### Exercise aim
Copy all of the records exactly.

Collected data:
***

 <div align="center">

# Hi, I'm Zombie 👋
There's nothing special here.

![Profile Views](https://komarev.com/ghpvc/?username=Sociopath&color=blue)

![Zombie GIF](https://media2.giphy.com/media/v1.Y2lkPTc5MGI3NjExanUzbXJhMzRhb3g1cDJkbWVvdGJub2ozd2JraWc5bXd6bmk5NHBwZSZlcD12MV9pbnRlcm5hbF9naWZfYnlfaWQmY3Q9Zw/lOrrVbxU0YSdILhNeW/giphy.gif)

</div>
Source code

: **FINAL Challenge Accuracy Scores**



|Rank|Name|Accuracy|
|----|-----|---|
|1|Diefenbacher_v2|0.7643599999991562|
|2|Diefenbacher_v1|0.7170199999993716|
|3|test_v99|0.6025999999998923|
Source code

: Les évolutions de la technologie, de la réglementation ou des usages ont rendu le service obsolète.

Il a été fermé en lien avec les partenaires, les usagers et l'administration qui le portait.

***

### Reply to the task
 <div align="center">

# Hi, I'm Zombie 👋
There's nothing special here.

![Profile Views](https://komarev.com/ghpvc/?username=Sociopath&color=blue)

![Zombie GIF](https://media2.giphy.com/media/v1.Y2lkPTc5MGI3NjExanUzbXJhMzRhb3g1cDJkbWVvdGJub2ozd2JraWc5bXd6bmk5NHBwZSZlcD12MV9pbnRlcm5hbF9naWZfYnlfaWQmY3Q9Zw/lOrrVbxU0YSdILhNeW/giphy.gif)

</div>
Source code

: **FINAL Challenge Accuracy Scores**



|Rank|Name|Accuracy|
|----|-----|---|
|1|Diefenbacher_v2|0.7643599999991562|
|2|Diefenbacher_v1|0.7170199999993716|
|3|test_v99|0.6025999999998923|
Source code

: Les évolutions de la technologie, de la réglementation ou des usages ont rendu le service obsolète.

Il a été fermé en lien avec les partenaires, les usagers et l'administration qui le portait.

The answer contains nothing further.